## WHAT TO PRODUCE
Please take the lines from the one holding "- **Safety**: Safe" through the one holding "### No Breaking Changes ✅" in the data below and copy them exactly.

## DATA UNDER STUDY

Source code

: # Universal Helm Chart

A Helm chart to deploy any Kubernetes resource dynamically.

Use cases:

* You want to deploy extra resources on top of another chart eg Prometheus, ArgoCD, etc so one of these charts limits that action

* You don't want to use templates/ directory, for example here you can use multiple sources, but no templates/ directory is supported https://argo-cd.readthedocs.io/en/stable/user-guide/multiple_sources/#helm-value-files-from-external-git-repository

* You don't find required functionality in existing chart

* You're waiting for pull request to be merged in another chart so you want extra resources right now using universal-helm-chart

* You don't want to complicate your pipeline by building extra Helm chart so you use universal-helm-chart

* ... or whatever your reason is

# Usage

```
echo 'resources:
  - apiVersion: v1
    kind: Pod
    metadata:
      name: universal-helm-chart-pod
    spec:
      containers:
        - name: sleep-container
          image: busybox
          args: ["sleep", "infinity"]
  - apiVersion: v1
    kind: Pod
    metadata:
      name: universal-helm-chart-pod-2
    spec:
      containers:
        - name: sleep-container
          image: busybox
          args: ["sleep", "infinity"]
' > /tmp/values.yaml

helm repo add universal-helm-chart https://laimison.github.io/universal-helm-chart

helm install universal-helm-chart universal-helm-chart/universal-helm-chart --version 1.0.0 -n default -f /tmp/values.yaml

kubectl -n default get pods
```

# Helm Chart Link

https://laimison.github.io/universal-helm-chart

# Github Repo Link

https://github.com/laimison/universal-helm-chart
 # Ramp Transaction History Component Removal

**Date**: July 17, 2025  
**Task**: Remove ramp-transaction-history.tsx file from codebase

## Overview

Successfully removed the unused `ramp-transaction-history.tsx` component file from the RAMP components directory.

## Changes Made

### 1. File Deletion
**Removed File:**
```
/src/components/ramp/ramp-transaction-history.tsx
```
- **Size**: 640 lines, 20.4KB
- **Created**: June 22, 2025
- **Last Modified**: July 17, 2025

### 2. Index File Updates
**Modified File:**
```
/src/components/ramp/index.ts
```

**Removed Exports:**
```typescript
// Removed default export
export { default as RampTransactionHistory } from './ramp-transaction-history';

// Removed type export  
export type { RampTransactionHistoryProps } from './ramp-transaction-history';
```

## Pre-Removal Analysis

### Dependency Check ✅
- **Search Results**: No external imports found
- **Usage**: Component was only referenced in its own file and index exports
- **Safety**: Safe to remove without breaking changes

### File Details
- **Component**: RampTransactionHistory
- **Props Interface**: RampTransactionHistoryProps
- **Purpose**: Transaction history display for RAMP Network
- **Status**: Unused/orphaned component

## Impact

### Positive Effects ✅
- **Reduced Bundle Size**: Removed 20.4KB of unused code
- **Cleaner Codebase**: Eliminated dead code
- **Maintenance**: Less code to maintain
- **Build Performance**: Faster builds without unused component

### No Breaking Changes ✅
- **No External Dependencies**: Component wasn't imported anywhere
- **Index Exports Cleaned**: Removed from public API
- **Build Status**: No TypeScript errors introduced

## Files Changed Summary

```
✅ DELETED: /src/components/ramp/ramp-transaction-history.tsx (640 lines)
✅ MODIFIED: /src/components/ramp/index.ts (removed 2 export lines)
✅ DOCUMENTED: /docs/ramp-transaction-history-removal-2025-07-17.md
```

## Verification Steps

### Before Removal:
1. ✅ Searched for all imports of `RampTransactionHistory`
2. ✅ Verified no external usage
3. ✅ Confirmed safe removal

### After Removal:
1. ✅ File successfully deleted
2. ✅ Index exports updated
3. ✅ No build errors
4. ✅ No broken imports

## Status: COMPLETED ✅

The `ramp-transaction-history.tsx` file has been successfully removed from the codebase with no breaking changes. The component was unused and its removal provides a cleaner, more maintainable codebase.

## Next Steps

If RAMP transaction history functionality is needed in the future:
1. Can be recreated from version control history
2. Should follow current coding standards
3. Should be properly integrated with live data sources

## RESPONSE BOX
- **Safety**: Safe to remove without breaking changes

### File Details
- **Component**: RampTransactionHistory
- **Props Interface**: RampTransactionHistoryProps
- **Purpose**: Transaction history display for RAMP Network
- **Status**: Unused/orphaned component

## Impact

### Positive Effects ✅
- **Reduced Bundle Size**: Removed 20.4KB of unused code
- **Cleaner Codebase**: Eliminated dead code
- **Maintenance**: Less code to maintain
- **Build Performance**: Faster builds without unused component

### No Breaking Changes ✅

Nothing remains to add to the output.